Abstract

During the transition between warm-up and competition there is a change in core, muscle and (eventually) skin temperature that may affect swimming performance. We have aimed to assess skin temperature evolution during transition phases of different durations before a typical front crawl effort and to investigate its relationship with performance. Following a standardized warm-up, nine adolescent male swimmers performed three maximal randomized 100m maximum front crawl trials after 10, 20 and 45min transition phases. Skin temperature, performance (time, stroke frequency, length and index, and propelling efficiency), heart rate, lactate and perceived effort were assessed. Data showed a skin temperature log increase over time (R2>0.96, p<0.01) without differences from the 15min with the following instants. Performance and psychophysiological variables were similar between transition phases.
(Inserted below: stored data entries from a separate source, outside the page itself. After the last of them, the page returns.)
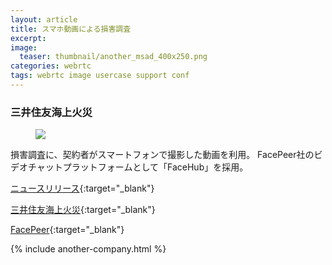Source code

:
 ```yaml
---
layout: article
title: スマホ動画による損害調査
excerpt: 
image:
  teaser: thumbnail/another_msad_400x250.png
categories: webrtc
tags: webrtc image usercase support conf
---
```


### 三井住友海上火災

<figure>
	<img src="{{ site.url | replace_first: 'http://', '//' | replace_first: 'https://', '//' }}{{ site.baseurl }}/images/pages/msad.jpg">
</figure>

損害調査に、契約者がスマートフォンで撮影した動画を利用。
FacePeer社のビデオチャットプラットフォームとして「FaceHub」を採用。

[ニュースリリース](https://www.face-peer.com/news/detail/170313.html){:target="_blank"}

[三井住友海上火災](http://www.ms-ins.com/){:target="_blank"}

[FacePeer](https://www.face-peer.com/index){:target="_blank"}

{% include another-company.html %}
However, skin temperature at the end of the transition periods, i.e., just before the 100m trials, was lower in the 10min than the 20 and 45min transitions (32.0±0.6 vs 33.0±0.4 and 33.5±0.5°C, respectively). The main finding was that no relevant relationships were observed between pre-test skin temperature and performance times (|r| < 0.6, p > 0.05) for the studied transition phases. We have concluded that transitions longer than 10min will not present thermal changes and that, within the physiologic limits studied, pre-exercise skin temperature does not influence swimming performance.